(Working data)

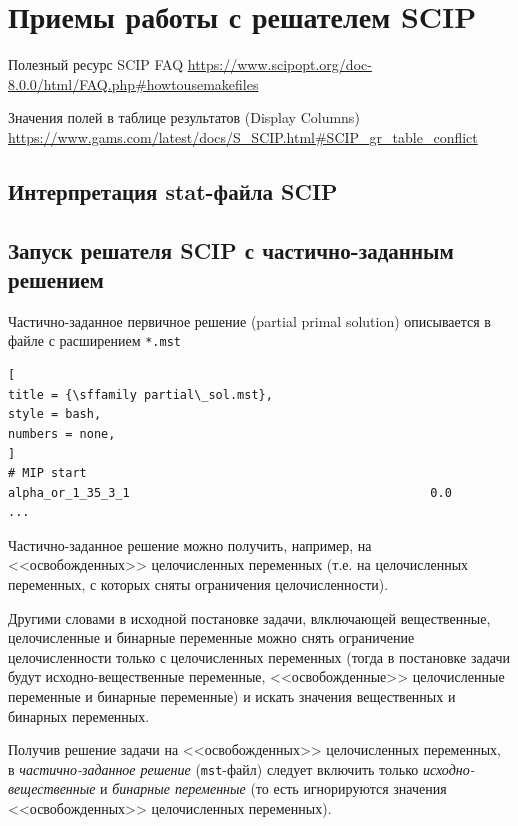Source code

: \documentclass[%
	11pt,
	a4paper,
	utf8,
		]{article}
\begin{document}
\section{Приемы работы с решателем SCIP}

Полезный ресурс SCIP FAQ \url{https://www.scipopt.org/doc-8.0.0/html/FAQ.php#howtousemakefiles}

Значения полей в таблице результатов (Display Columns) \url{https://www.gams.com/latest/docs/S_SCIP.html#SCIP_gr_table_conflict}

\subsection{Интерпретация stat-файла SCIP}



\subsection{Запуск решателя SCIP с частично-заданным решением}

Частично-заданное первичное решение (partial primal solution) описывается в файле с расширением \verb|*.mst|
\begin{lstlisting}[
title = {\sffamily partial\_sol.mst},
style = bash,
numbers = none,
]
# MIP start
alpha_or_1_35_3_1                                          0.0
...
\end{lstlisting}


Частично-заданное решение можно получить, например, на <<освобожденных>> целочисленных переменных (т.е. на целочисленных переменных, с которых сняты ограничения целочисленности).

Другими словами в исходной постановке задачи, влключающей вещественные, целочисленные и бинарные переменные можно снять ограничение целочисленности только с целочисленных переменных (тогда в постановке задачи будут исходно-вещественные переменные, <<освобожденные>> целочисленные переменные и бинарные переменные) и искать значения вещественных и бинарных переменных.

Получив решение задачи на <<освобожденных>> целочисленных переменных, в \emph{частично-заданное решение} (\verb|mst|-файл) следует включить только \emph{исходно-вещественные} и \emph{бинарные переменные} (то есть игнорируются значения <<освобожденных>> целочисленных переменных).
\end{document}
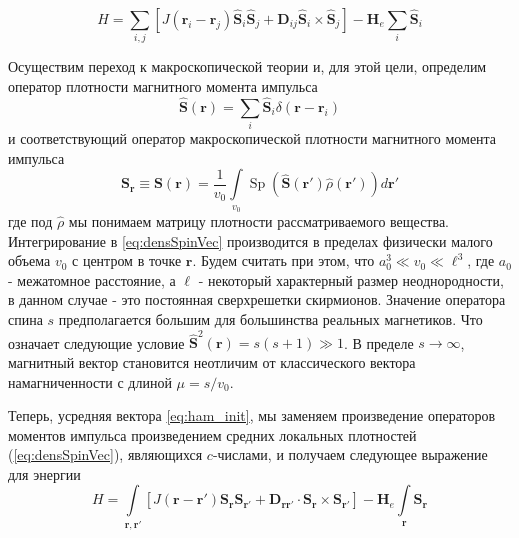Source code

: \documentclass[a4paper,article,14pt]{extarticle}
\DeclareMathOperator{\Sp}{Sp}
\begin{document}
\begin{equation}
\label{eq:ham_init}	
H = \sum\limits_{i,j} {\left[ {J\left( {{{\mathbf{r}}_i} - {{\mathbf{r}}_j}} \right){{\widehat {\mathbf{S}}}_i}{{\widehat {\mathbf{S}}}_j} + {{\mathbf{D}}_{ij}}  {{\widehat {\mathbf{S}}}_i} \times {{\widehat {\mathbf{S}}}_j}} \right] - \mathbf{H}_e} \sum\limits_{i} {{{\widehat {\mathbf{S}}}_i}}
\end{equation}

Осуществим переход к макроскопической теории и, для этой цели, определим оператор плотности магнитного момента импульса
\begin{equation}
\label{eq:densSpinOperator}	
{\widehat {\mathbf{S}}} (\mathbf{r}) = \sum_i {{\widehat {\mathbf{S}}}_i} \delta (\mathbf{r} - \mathbf{r}_i)
\end{equation}
и соответствующий оператор макроскопической плотности магнитного момента импульса
\begin{equation}
\label{eq:densSpinVec}	
{\mathbf{S}}_\mathbf{r} \equiv {\mathbf{S}} (\mathbf{r}) = \frac{1}{v_0} \int\limits_{v_0} {\Sp{\left( {\widehat {\mathbf{S}}} (\mathbf{r'}) {\widehat \rho  } (\mathbf{r'}) \right)} d \mathbf{r'} }
\end{equation}
где под ${ \widehat \rho }$ мы понимаем матрицу плотности рассматриваемого вещества. Интегрирование в \eqref{eq:densSpinVec} производится в пределах физически малого объема $v_0$ с центром в точке $\mathbf{r}$. Будем считать при этом, что $a_0^3  \ll v_0 \ll \ell^3 $, где $a_0$ - межатомное расстояние, а $\ell$ - некоторый характерный размер неоднородности, в данном случае - это постоянная сверхрешетки скирмионов. Значение оператора спина $s$ предполагается большим для большинства реальных магнетиков. Что означает следующие условие $\widehat{\mathbf{S}}^{2}({\mathbf{r}}) = s(s+1) \gg 1$. В пределе $s\to \infty$, магнитный вектор становится неотличим от классического вектора намагниченности с длиной $\mu = s/v_{0}$.


Теперь, усредняя вектора \eqref{eq:ham_init}, мы заменяем произведение операторов моментов импульса произведением средних локальных плотностей (\ref{eq:densSpinVec}), являющихся $c$-числами, и получаем следующее выражение для энергии
\begin{equation}
\label{eq:ham}	
H = \int\limits_{\mathbf{r}, \mathbf{r}'} \left[ J\left( \mathbf{r} - \mathbf{r}' \right)\mathbf{S}_{\mathbf{r}} \mathbf{S}_{\mathbf{r}'} + {{\mathbf{D}}_{\mathbf{r} \mathbf{r}'}} \cdot \mathbf{S}_{\mathbf{r}} \times \mathbf{S}_{\mathbf{r}'} \right] -  \mathbf{H}_e  \int\limits_{\mathbf{r}}\mathbf{S}_{\mathbf{r}}
\end{equation}
\end{document}
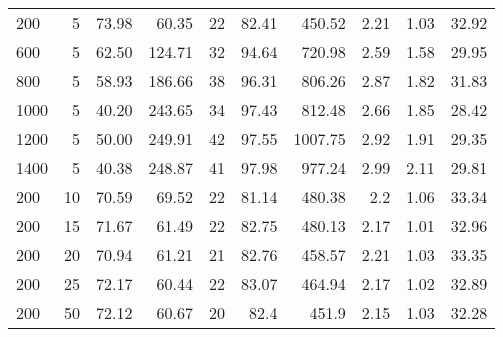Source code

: \begin{table}[H]
{{\begin{tabular}{lrrrrrrrrr}
                \hline
                200        & 5                    & 73.98             & 60.35           & 22       & 82.41          & 450.52                     & 2.21      & 1.03              & 32.92                    \\
                600        & 5                    & 62.50             & 124.71          & 32       & 94.64          & 720.98                     & 2.59      & 1.58              & 29.95                    \\
                800        & 5                    & 58.93             & 186.66          & 38       & 96.31          & 806.26                     & 2.87      & 1.82              & 31.83                    \\
                1000       & 5                    & 40.20             & 243.65          & 34       & 97.43          & 812.48                     & 2.66      & 1.85              & 28.42                    \\
                1200       & 5                    & 50.00             & 249.91          & 42       & 97.55          & 1007.75                    & 2.92      & 1.91              & 29.35                    \\
                1400       & 5                    & 40.38             & 248.87          & 41       & 97.98          & 977.24                     & 2.99      & 2.11              & 29.81                    \\
                \hline
                200        & 10                   & 70.59             & 69.52           & 22       & 81.14          & 480.38                     & 2.2       & 1.06              & 33.34                    \\
                200        & 15                   & 71.67             & 61.49           & 22       & 82.75          & 480.13                     & 2.17      & 1.01              & 32.96                    \\
                200        & 20                   & 70.94             & 61.21           & 21       & 82.76          & 458.57                     & 2.21      & 1.03              & 33.35                    \\
                200        & 25                   & 72.17             & 60.44           & 22       & 83.07          & 464.94                     & 2.17      & 1.02              & 32.89                    \\
                \hline
                200        & 50                   & 72.12             & 60.67           & 20       & 82.4           & 451.9                      & 2.15      & 1.03              & 32.28                    \\

\end{tabular}}}
\end{table}
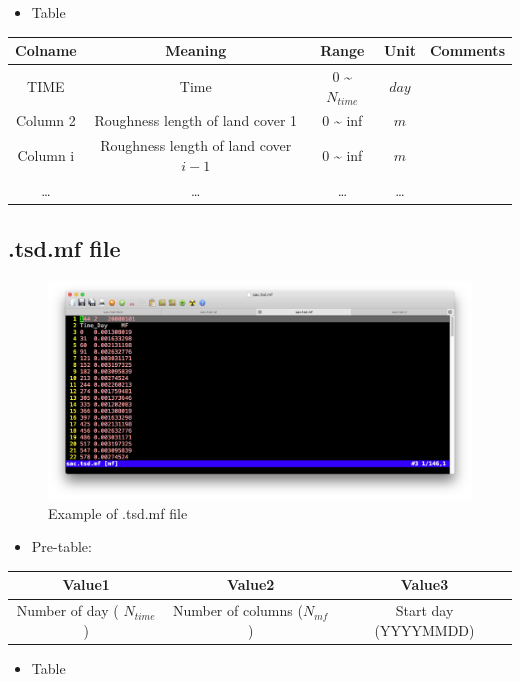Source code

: \documentclass[]{scrbook}
\providecommand{\tightlist}{%
  \setlength{\itemsep}{0pt}\setlength{\parskip}{0pt}}
\begin{document}
\begin{itemize}
\tightlist
\item
  Table
\end{itemize}

\begin{longtable}[]{@{}ccccc@{}}
\toprule
Colname & Meaning & Range & Unit & Comments\tabularnewline
\midrule
\endhead
TIME & Time & 0 \textasciitilde{} \(N_{time}\) & \(day\)
&\tabularnewline
Column 2 & Roughness length of land cover 1 & 0 \textasciitilde{} inf &
\(m\) &\tabularnewline
Column i & Roughness length of land cover \(i-1\) & 0 \textasciitilde{}
inf & \(m\) &\tabularnewline
\ldots{} & \ldots{} & \ldots{} & \ldots{} &\tabularnewline
\bottomrule
\end{longtable}

\subsection{.tsd.mf file}\label{tsd.mf-file}

\begin{figure}
\centering
\includegraphics{Fig/IO/tsd.mf.png}
\caption{Example of .tsd.mf file}
\end{figure}

\begin{itemize}
\tightlist
\item
  Pre-table:
\end{itemize}

\begin{longtable}[]{@{}ccc@{}}
\toprule
Value1 & Value2 & Value3\tabularnewline
\midrule
\endhead
Number of day ( \(N_{time}\)) & Number of columns (\(N_{mf}\)) & Start
day (YYYYMMDD)\tabularnewline
\bottomrule
\end{longtable}

\begin{itemize}
\tightlist
\item
  Table
\end{itemize}
\end{document}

(End Working data)

» Brief
Leave every image out when you return the material above word for word.

» Exercise response
Source code

: \documentclass[%
	11pt,
	a4paper,
	utf8,
		]{article}
\begin{document}
\section{Приемы работы с решателем SCIP}

Полезный ресурс SCIP FAQ \url{https://www.scipopt.org/doc-8.0.0/html/FAQ.php#howtousemakefiles}

Значения полей в таблице результатов (Display Columns) \url{https://www.gams.com/latest/docs/S_SCIP.html#SCIP_gr_table_conflict}

\subsection{Интерпретация stat-файла SCIP}



\subsection{Запуск решателя SCIP с частично-заданным решением}

Частично-заданное первичное решение (partial primal solution) описывается в файле с расширением \verb|*.mst|
\begin{lstlisting}[
title = {\sffamily partial\_sol.mst},
style = bash,
numbers = none,
]
# MIP start
alpha_or_1_35_3_1                                          0.0
...
\end{lstlisting}


Частично-заданное решение можно получить, например, на <<освобожденных>> целочисленных переменных (т.е. на целочисленных переменных, с которых сняты ограничения целочисленности).

Другими словами в исходной постановке задачи, влключающей вещественные, целочисленные и бинарные переменные можно снять ограничение целочисленности только с целочисленных переменных (тогда в постановке задачи будут исходно-вещественные переменные, <<освобожденные>> целочисленные переменные и бинарные переменные) и искать значения вещественных и бинарных переменных.

Получив решение задачи на <<освобожденных>> целочисленных переменных, в \emph{частично-заданное решение} (\verb|mst|-файл) следует включить только \emph{исходно-вещественные} и \emph{бинарные переменные} (то есть игнорируются значения <<освобожденных>> целочисленных переменных).
\end{document}
Source code

: \documentclass[a4paper,article,14pt]{extarticle}
\DeclareMathOperator{\Sp}{Sp}
\begin{document}
\begin{equation}
\label{eq:ham_init}	
H = \sum\limits_{i,j} {\left[ {J\left( {{{\mathbf{r}}_i} - {{\mathbf{r}}_j}} \right){{\widehat {\mathbf{S}}}_i}{{\widehat {\mathbf{S}}}_j} + {{\mathbf{D}}_{ij}}  {{\widehat {\mathbf{S}}}_i} \times {{\widehat {\mathbf{S}}}_j}} \right] - \mathbf{H}_e} \sum\limits_{i} {{{\widehat {\mathbf{S}}}_i}}
\end{equation}

Осуществим переход к макроскопической теории и, для этой цели, определим оператор плотности магнитного момента импульса
\begin{equation}
\label{eq:densSpinOperator}	
{\widehat {\mathbf{S}}} (\mathbf{r}) = \sum_i {{\widehat {\mathbf{S}}}_i} \delta (\mathbf{r} - \mathbf{r}_i)
\end{equation}
и соответствующий оператор макроскопической плотности магнитного момента импульса
\begin{equation}
\label{eq:densSpinVec}	
{\mathbf{S}}_\mathbf{r} \equiv {\mathbf{S}} (\mathbf{r}) = \frac{1}{v_0} \int\limits_{v_0} {\Sp{\left( {\widehat {\mathbf{S}}} (\mathbf{r'}) {\widehat \rho  } (\mathbf{r'}) \right)} d \mathbf{r'} }
\end{equation}
где под ${ \widehat \rho }$ мы понимаем матрицу плотности рассматриваемого вещества. Интегрирование в \eqref{eq:densSpinVec} производится в пределах физически малого объема $v_0$ с центром в точке $\mathbf{r}$. Будем считать при этом, что $a_0^3  \ll v_0 \ll \ell^3 $, где $a_0$ - межатомное расстояние, а $\ell$ - некоторый характерный размер неоднородности, в данном случае - это постоянная сверхрешетки скирмионов. Значение оператора спина $s$ предполагается большим для большинства реальных магнетиков. Что означает следующие условие $\widehat{\mathbf{S}}^{2}({\mathbf{r}}) = s(s+1) \gg 1$. В пределе $s\to \infty$, магнитный вектор становится неотличим от классического вектора намагниченности с длиной $\mu = s/v_{0}$.


Теперь, усредняя вектора \eqref{eq:ham_init}, мы заменяем произведение операторов моментов импульса произведением средних локальных плотностей (\ref{eq:densSpinVec}), являющихся $c$-числами, и получаем следующее выражение для энергии
\begin{equation}
\label{eq:ham}	
H = \int\limits_{\mathbf{r}, \mathbf{r}'} \left[ J\left( \mathbf{r} - \mathbf{r}' \right)\mathbf{S}_{\mathbf{r}} \mathbf{S}_{\mathbf{r}'} + {{\mathbf{D}}_{\mathbf{r} \mathbf{r}'}} \cdot \mathbf{S}_{\mathbf{r}} \times \mathbf{S}_{\mathbf{r}'} \right] -  \mathbf{H}_e  \int\limits_{\mathbf{r}}\mathbf{S}_{\mathbf{r}}
\end{equation}
\end{document}
Source code

: \begin{table}[H]
{{\begin{tabular}{lrrrrrrrrr}
                \hline
                200        & 5                    & 73.98             & 60.35           & 22       & 82.41          & 450.52                     & 2.21      & 1.03              & 32.92                    \\
                600        & 5                    & 62.50             & 124.71          & 32       & 94.64          & 720.98                     & 2.59      & 1.58              & 29.95                    \\
                800        & 5                    & 58.93             & 186.66          & 38       & 96.31          & 806.26                     & 2.87      & 1.82              & 31.83                    \\
                1000       & 5                    & 40.20             & 243.65          & 34       & 97.43          & 812.48                     & 2.66      & 1.85              & 28.42                    \\
                1200       & 5                    & 50.00             & 249.91          & 42       & 97.55          & 1007.75                    & 2.92      & 1.91              & 29.35                    \\
                1400       & 5                    & 40.38             & 248.87          & 41       & 97.98          & 977.24                     & 2.99      & 2.11              & 29.81                    \\
                \hline
                200        & 10                   & 70.59             & 69.52           & 22       & 81.14          & 480.38                     & 2.2       & 1.06              & 33.34                    \\
                200        & 15                   & 71.67             & 61.49           & 22       & 82.75          & 480.13                     & 2.17      & 1.01              & 32.96                    \\
                200        & 20                   & 70.94             & 61.21           & 21       & 82.76          & 458.57                     & 2.21      & 1.03              & 33.35                    \\
                200        & 25                   & 72.17             & 60.44           & 22       & 83.07          & 464.94                     & 2.17      & 1.02              & 32.89                    \\
                \hline
                200        & 50                   & 72.12             & 60.67           & 20       & 82.4           & 451.9                      & 2.15      & 1.03              & 32.28                    \\

\end{tabular}}}
\end{table}
Source code

: \documentclass[]{scrbook}
\providecommand{\tightlist}{%
  \setlength{\itemsep}{0pt}\setlength{\parskip}{0pt}}
\begin{document}
\begin{itemize}
\tightlist
\item
  Table
\end{itemize}

\begin{longtable}[]{@{}ccccc@{}}
\toprule
Colname & Meaning & Range & Unit & Comments\tabularnewline
\midrule
\endhead
TIME & Time & 0 \textasciitilde{} \(N_{time}\) & \(day\)
&\tabularnewline
Column 2 & Roughness length of land cover 1 & 0 \textasciitilde{} inf &
\(m\) &\tabularnewline
Column i & Roughness length of land cover \(i-1\) & 0 \textasciitilde{}
inf & \(m\) &\tabularnewline
\ldots{} & \ldots{} & \ldots{} & \ldots{} &\tabularnewline
\bottomrule
\end{longtable}

\subsection{.tsd.mf file}\label{tsd.mf-file}

\begin{figure}
\centering
\includegraphics{Fig/IO/tsd.mf.png}
\caption{Example of .tsd.mf file}
\end{figure}

\begin{itemize}
\tightlist
\item
  Pre-table:
\end{itemize}

\begin{longtable}[]{@{}ccc@{}}
\toprule
Value1 & Value2 & Value3\tabularnewline
\midrule
\endhead
Number of day ( \(N_{time}\)) & Number of columns (\(N_{mf}\)) & Start
day (YYYYMMDD)\tabularnewline
\bottomrule
\end{longtable}

\begin{itemize}
\tightlist
\item
  Table
\end{itemize}
\end{document}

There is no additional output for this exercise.